PROBLEM STATEMENT ▸ Leave every picture out and write out the records below exactly.

======== DATASET EXCERPTS ========

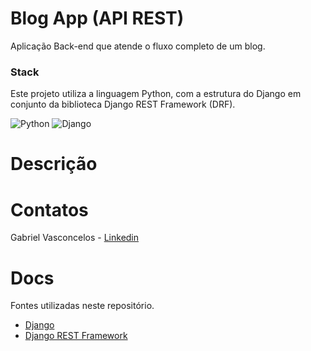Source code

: # Blog App (API REST)

Aplicação Back-end que atende o fluxo completo de um blog.

### Stack

Este projeto utiliza a linguagem Python, com a estrutura do Django em conjunto da biblioteca Django REST Framework (DRF).

![Python](https://img.shields.io/badge/Python-20232A?style=for-the-badge&logo=python&logoColor=306896)
![Django](https://img.shields.io/badge/Django-20232A?style=for-the-badge&logo=django&logoColor=ffffff)

# Descrição



# Contatos

Gabriel Vasconcelos - [Linkedin](https://www.linkedin.com/in/gabrielsvasc99/)

# Docs

Fontes utilizadas neste repositório.
* [Django](https://docs.djangoproject.com/en/4.1/)
* [Django REST Framework](https://www.django-rest-framework.org/#development)
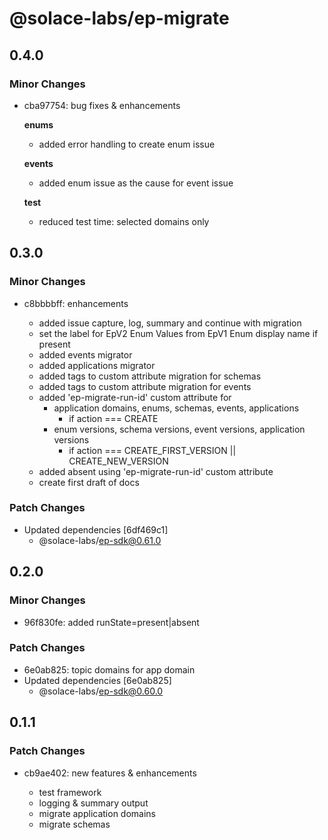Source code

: # @solace-labs/ep-migrate

## 0.4.0

### Minor Changes

- cba97754: bug fixes & enhancements

  **enums**

  - added error handling to create enum issue

  **events**

  - added enum issue as the cause for event issue

  **test**

  - reduced test time: selected domains only

## 0.3.0

### Minor Changes

- c8bbbbff: enhancements

  - added issue capture, log, summary and continue with migration
  - set the label for EpV2 Enum Values from EpV1 Enum display name if present
  - added events migrator
  - added applications migrator
  - added tags to custom attribute migration for schemas
  - added tags to custom attribute migration for events
  - added 'ep-migrate-run-id' custom attribute for
    - application domains, enums, schemas, events, applications
      - if action === CREATE
    - enum versions, schema versions, event versions, application versions
      - if action === CREATE_FIRST_VERSION || CREATE_NEW_VERSION
  - added absent using 'ep-migrate-run-id' custom attribute
  - create first draft of docs

### Patch Changes

- Updated dependencies [6df469c1]
  - @solace-labs/ep-sdk@0.61.0

## 0.2.0

### Minor Changes

- 96f830fe: added runState=present|absent

### Patch Changes

- 6e0ab825: topic domains for app domain
- Updated dependencies [6e0ab825]
  - @solace-labs/ep-sdk@0.60.0

## 0.1.1

### Patch Changes

- cb9ae402: new features & enhancements

  - test framework
  - logging & summary output
  - migrate application domains
  - migrate schemas
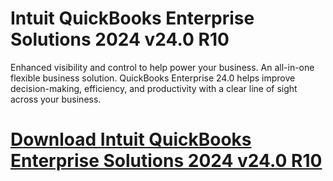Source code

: # Intuit QuickBooks Enterprise Solutions 2024 v24.0 R10

Enhanced visibility and control to help power your business. An all-in-one flexible business solution. QuickBooks Enterprise 24.0 helps improve decision-making, efficiency, and productivity with a clear line of sight across your business.

# [Download Intuit QuickBooks Enterprise Solutions 2024 v24.0 R10](https://developer.team/software/35340-intuit-quickbooks-enterprise-solutions-2024-v240-r10.html)
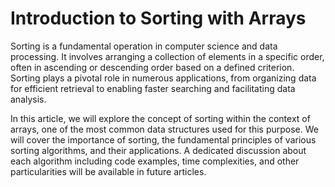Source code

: # Introduction to Sorting with Arrays
Sorting is a fundamental operation in computer science and data processing. It involves arranging a collection of elements in a specific order, often in ascending or descending order based on a defined criterion. Sorting plays a pivotal role in numerous applications, from organizing data for efficient retrieval to enabling faster searching and facilitating data analysis.

In this article, we will explore the concept of sorting within the context of arrays, one of the most common data structures used for this purpose. We will cover the importance of sorting, the fundamental principles of various sorting algorithms, and their applications. A dedicated discussion about each algorithm including code examples, time complexities, and other particularities will be available in future articles.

========

TASK SOLUTION ▸
Source code

: # Blog App (API REST)

Aplicação Back-end que atende o fluxo completo de um blog.

### Stack

Este projeto utiliza a linguagem Python, com a estrutura do Django em conjunto da biblioteca Django REST Framework (DRF).

![Python](https://img.shields.io/badge/Python-20232A?style=for-the-badge&logo=python&logoColor=306896)
![Django](https://img.shields.io/badge/Django-20232A?style=for-the-badge&logo=django&logoColor=ffffff)

# Descrição



# Contatos

Gabriel Vasconcelos - [Linkedin](https://www.linkedin.com/in/gabrielsvasc99/)

# Docs

Fontes utilizadas neste repositório.
* [Django](https://docs.djangoproject.com/en/4.1/)
* [Django REST Framework](https://www.django-rest-framework.org/#development)
Source code

: # @solace-labs/ep-migrate

## 0.4.0

### Minor Changes

- cba97754: bug fixes & enhancements

  **enums**

  - added error handling to create enum issue

  **events**

  - added enum issue as the cause for event issue

  **test**

  - reduced test time: selected domains only

## 0.3.0

### Minor Changes

- c8bbbbff: enhancements

  - added issue capture, log, summary and continue with migration
  - set the label for EpV2 Enum Values from EpV1 Enum display name if present
  - added events migrator
  - added applications migrator
  - added tags to custom attribute migration for schemas
  - added tags to custom attribute migration for events
  - added 'ep-migrate-run-id' custom attribute for
    - application domains, enums, schemas, events, applications
      - if action === CREATE
    - enum versions, schema versions, event versions, application versions
      - if action === CREATE_FIRST_VERSION || CREATE_NEW_VERSION
  - added absent using 'ep-migrate-run-id' custom attribute
  - create first draft of docs

### Patch Changes

- Updated dependencies [6df469c1]
  - @solace-labs/ep-sdk@0.61.0

## 0.2.0

### Minor Changes

- 96f830fe: added runState=present|absent

### Patch Changes

- 6e0ab825: topic domains for app domain
- Updated dependencies [6e0ab825]
  - @solace-labs/ep-sdk@0.60.0

## 0.1.1

### Patch Changes

- cb9ae402: new features & enhancements

  - test framework
  - logging & summary output
  - migrate application domains
  - migrate schemas
Source code

: # Intuit QuickBooks Enterprise Solutions 2024 v24.0 R10

Enhanced visibility and control to help power your business. An all-in-one flexible business solution. QuickBooks Enterprise 24.0 helps improve decision-making, efficiency, and productivity with a clear line of sight across your business.

# [Download Intuit QuickBooks Enterprise Solutions 2024 v24.0 R10](https://developer.team/software/35340-intuit-quickbooks-enterprise-solutions-2024-v240-r10.html)
Source code

: # Introduction to Sorting with Arrays
Sorting is a fundamental operation in computer science and data processing. It involves arranging a collection of elements in a specific order, often in ascending or descending order based on a defined criterion. Sorting plays a pivotal role in numerous applications, from organizing data for efficient retrieval to enabling faster searching and facilitating data analysis.

In this article, we will explore the concept of sorting within the context of arrays, one of the most common data structures used for this purpose. We will cover the importance of sorting, the fundamental principles of various sorting algorithms, and their applications. A dedicated discussion about each algorithm including code examples, time complexities, and other particularities will be available in future articles.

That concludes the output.